«Hier besteht nämlich eine sogenannte Burgergemeinde innerhalb der eigentlichen Commune.»1
Friedrich Engels über die Stadt Bern, 1848
Der 9. Juni 1979 muss ein schöner Tag auf dem Crap Sogn Gion gewesen sein. Der Schweizerische Verband der Bürgergemeinden hatte zur Generalversammlung hoch über Laax geladen, wo die 320 Delegierten von der «prächtigen Bergwelt» begeistert waren.2 Vor dieser Kulisse sprach Regierungsrat Donat Cadruvi zur Lage der Bündner Bürgergemeinden. Cadruvi, Anwalt, CVP-Politiker, Schriftsteller und Tourismusförderer ebendieses Crap Sogn Gion, begann seine Ausführungen mit einer Feststellung.

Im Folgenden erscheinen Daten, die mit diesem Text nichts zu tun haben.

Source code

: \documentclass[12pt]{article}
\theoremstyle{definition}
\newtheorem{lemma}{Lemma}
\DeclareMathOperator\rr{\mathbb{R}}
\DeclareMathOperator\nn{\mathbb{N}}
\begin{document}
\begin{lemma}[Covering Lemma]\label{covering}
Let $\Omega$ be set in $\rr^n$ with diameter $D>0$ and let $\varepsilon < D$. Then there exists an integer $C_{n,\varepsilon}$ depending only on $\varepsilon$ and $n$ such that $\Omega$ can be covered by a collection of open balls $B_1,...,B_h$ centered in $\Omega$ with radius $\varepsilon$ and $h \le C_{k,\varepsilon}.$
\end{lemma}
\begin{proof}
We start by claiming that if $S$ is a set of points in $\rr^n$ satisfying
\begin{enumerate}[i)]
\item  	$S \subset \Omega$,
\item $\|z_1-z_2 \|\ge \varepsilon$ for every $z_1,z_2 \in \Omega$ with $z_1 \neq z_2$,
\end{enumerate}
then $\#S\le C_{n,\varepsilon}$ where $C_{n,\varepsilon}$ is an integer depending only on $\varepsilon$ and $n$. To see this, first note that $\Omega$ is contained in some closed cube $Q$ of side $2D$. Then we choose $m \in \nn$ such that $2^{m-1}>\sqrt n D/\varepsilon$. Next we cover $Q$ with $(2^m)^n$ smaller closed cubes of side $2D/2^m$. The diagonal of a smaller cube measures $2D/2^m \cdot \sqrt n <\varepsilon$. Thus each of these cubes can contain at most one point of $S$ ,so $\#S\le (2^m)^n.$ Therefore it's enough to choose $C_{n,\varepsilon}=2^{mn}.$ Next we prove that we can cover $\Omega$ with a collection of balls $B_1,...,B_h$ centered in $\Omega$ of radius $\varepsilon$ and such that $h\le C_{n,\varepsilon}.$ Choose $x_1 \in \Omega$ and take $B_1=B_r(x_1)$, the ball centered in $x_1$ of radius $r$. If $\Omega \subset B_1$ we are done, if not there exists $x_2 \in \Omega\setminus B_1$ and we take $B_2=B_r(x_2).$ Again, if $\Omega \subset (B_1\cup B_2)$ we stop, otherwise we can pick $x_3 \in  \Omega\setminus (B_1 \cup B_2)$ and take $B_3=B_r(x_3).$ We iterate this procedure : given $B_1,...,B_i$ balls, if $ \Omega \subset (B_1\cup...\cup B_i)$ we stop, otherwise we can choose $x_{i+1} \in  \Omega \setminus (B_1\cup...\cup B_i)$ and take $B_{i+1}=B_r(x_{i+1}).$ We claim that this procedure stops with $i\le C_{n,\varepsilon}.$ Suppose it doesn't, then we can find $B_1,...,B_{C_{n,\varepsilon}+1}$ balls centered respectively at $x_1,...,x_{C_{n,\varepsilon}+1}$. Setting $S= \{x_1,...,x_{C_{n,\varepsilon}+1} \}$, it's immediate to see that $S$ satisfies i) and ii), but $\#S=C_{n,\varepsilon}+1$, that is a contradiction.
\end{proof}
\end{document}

Es gäbe Leute, so Cadruvi, die kaum noch wüssten, «dass es in unserem Land oder in Graubünden noch Bürgergemeinden gibt». Andere wiederum hätten reichlich diffuse oder gar keine Vorstellungen über den Sinn, die Bedeutung und die Funktion dieser Gebilde. Dies sei eigentlich erstaunlich, wenn man wisse, «welchen Fleiss Doktoranden und andere schreibfreudige Juristen» an den Tag gelegt hätten, um entweder nachzuweisen, dass es Bürgergemeinden mit gesetzlich geordneten Aufgaben gibt, oder um nachzuweisen, dass es sie nicht gibt.3 Seinen Zuhörern konnte Cadruvi eine Definition der Bürgergemeinden natürlich schuldig bleiben. Noch heute aber sind diese öffentlich-rechtlichen Personalkörperschaften, deren Angehörige das gleiche Bürgerrecht besitzen,4 vielerorts mehr oder minder unbekannt.

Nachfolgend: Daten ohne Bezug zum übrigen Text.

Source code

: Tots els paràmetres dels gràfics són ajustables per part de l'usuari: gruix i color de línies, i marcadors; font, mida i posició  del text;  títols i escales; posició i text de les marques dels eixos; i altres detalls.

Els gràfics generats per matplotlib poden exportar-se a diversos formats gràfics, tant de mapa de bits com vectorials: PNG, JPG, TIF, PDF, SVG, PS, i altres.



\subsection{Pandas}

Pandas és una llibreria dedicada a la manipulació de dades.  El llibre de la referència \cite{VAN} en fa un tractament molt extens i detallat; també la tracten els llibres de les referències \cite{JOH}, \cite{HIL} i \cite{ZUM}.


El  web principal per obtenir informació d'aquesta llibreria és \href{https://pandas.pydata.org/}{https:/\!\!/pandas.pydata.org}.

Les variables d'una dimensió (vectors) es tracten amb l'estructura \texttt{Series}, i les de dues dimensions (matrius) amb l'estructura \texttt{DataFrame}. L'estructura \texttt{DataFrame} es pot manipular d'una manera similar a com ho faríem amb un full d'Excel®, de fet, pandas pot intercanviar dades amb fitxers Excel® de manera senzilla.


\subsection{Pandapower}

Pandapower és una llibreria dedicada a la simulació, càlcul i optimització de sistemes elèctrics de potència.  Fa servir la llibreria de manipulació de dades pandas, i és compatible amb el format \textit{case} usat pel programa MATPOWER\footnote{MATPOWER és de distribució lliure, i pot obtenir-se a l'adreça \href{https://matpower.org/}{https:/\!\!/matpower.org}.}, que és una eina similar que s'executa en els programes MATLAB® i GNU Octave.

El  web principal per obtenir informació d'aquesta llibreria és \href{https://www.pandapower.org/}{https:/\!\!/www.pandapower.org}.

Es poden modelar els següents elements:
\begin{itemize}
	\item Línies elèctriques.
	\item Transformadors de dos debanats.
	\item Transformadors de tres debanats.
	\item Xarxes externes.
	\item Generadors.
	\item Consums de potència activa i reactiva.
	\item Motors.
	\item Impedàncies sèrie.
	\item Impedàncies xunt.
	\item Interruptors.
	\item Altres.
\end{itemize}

Bürgergemeinden können «neben» oder «innerhalb» der in Graubünden als Politische Gemeinden bezeichneten Einwohnergemeinden (das heisst den Gesamtgemeinden) bestehen und sind auch von den Kirchgemeinden oder Schulgemeinden zu unterscheiden.5 Da sich die rechtliche Organisation der Gemeinden in der Schweiz seit der Zeit der Helvetischen Republik nicht überall gleich entwickelte, hat sich die Bedeutung der im 19. Jahrhundert entstandenen Bürgergemeinden bis heute sehr unterschiedlich herausgebildet.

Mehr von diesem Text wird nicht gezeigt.